Microwave Heating on Content of Cyanogenic Glycosides in Linseed
Effect of Microwave Heating on Content of Cyanogenic Glycosides in Linseed
Published: August 23, 2012
By: Dušica Ivanov (Institute of Food Technology, University of Novi Sad) • Bojana Kokic • Tea Brlek • Radmilo Colovic • Ðuro Vukmirovic • Jovanka Levic • Slavica Sredanovic
Summary
Linseed is a good source of linoleic (LA, 18:2, n-6) and especially α-linolenic acid (ALA, 18:3, n-3), ω6 and ω-3 polyunsaturated fatty acids (PUFA), which are essential because mammals, and therefore humans, cannot endogenously synthesize them and must adopt them exogenously from dietary sources. In spite of its high nutritive value, linseed has not been effectively exploited in animal feeding, due to the fact that it contains antinutritive components, which are cyanogenic glycosides (CG) and antivitamin B6 (linatine). CGs are a major limitation in application of linseed and its meal in animal nutrition. The objective of the study was to investigate effect of microwave heat treatment on the content of hydrogen cyanide, and consequently cyanogenic glycosides in linseed. Operating frequency of microwave oven was 2450 mHz, and working power was 240W, 400W, 560W and 800W. Samples were treated for 0, 3, 6 and 10 minutes for every working power. When microwave power of 560 W and 800 W was used for 6 min and longer, linseed samples were burned and damaged, therefore these treatments should not be used. Minimal time of heating with microwave power of 400W, which would provide reduction of HCN content under allowed limits (250 mg/kg of linseed), was determined graphically using three-dimensional contour plot graph and it was 290 s (4 minutes and 50 s). This regime is recommended for treating linseed before usage as a feed compound.

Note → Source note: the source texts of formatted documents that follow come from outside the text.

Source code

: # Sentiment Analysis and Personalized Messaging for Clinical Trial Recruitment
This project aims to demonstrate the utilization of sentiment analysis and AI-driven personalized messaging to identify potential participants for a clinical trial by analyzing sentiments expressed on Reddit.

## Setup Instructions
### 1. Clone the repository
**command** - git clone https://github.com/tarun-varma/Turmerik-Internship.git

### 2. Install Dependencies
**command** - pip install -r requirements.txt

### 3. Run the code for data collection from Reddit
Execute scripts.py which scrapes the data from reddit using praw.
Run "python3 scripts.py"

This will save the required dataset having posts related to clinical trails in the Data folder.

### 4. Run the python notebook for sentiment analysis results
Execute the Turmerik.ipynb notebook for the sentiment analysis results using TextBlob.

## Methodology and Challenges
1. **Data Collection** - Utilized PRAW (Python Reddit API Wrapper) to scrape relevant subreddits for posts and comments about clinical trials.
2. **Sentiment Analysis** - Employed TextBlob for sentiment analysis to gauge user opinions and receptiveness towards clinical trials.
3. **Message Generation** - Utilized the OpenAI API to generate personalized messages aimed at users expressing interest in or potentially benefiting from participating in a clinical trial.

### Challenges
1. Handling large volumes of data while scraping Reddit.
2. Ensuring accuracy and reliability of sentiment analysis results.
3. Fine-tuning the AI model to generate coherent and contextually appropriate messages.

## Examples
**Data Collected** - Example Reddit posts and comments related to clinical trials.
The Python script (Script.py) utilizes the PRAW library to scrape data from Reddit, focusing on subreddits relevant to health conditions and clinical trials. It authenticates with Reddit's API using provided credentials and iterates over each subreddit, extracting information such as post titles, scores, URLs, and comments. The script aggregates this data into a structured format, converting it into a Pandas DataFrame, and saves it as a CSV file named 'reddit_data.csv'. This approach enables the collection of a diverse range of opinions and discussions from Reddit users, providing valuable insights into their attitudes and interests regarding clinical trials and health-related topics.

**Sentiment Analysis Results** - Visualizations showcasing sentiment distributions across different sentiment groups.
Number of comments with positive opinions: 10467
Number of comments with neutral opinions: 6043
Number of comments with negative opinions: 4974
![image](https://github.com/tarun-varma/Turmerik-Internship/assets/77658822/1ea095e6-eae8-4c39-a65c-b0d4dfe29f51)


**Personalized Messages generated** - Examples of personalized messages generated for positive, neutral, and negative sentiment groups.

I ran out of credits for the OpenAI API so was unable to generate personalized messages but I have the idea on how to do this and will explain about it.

Keywords: cyanogenic glycosides, hydrogen cyanide, linseed, microwave heating
Introduction
Linseed (Linum usitatissimum) is an annual or biannual plant, one of the most useful crops, that has been cultivated as a commercial plant in over thirty countries all over the world (Karlovic & Andric 1996, Gabiana 2005). It yields seeds that mature 30-60 days after flowering (Matheson 1976), and which are rich source of both edible and non-edible oils. Containing about 40% of oil, the seeds have long been used in animal diet. Recently there has been a growing interest in linseed oil due to the high concentration of linoleic (LA, 18:2, n-6) and especially α-linolenic acid (ALA, 18:3, n-3) (Lukaszewicz et al., 2004). Furthermore, linseed is the richest oilseed source of ALA ( Juárez et al. 2010). These fatty acids are representative of ω6 and ω-3 polyunsaturated fatty acids (PUFA), which are essential because mammals, and therefore humans, cannot endogenously synthesize them and must adopt them exogenously from dietary sources (Beare – Rogers et al. 2001). One way to increase content of ω-6 and ω-3 PUFAs and improve their ratio in human diet is by modifying fatty acid composition in meat, which is a natural supplier of fatty acids. This is usually done by feeding animals with meals containing seeds rich in ω PUFAs, such as linseed (Okanovic et al. 2010).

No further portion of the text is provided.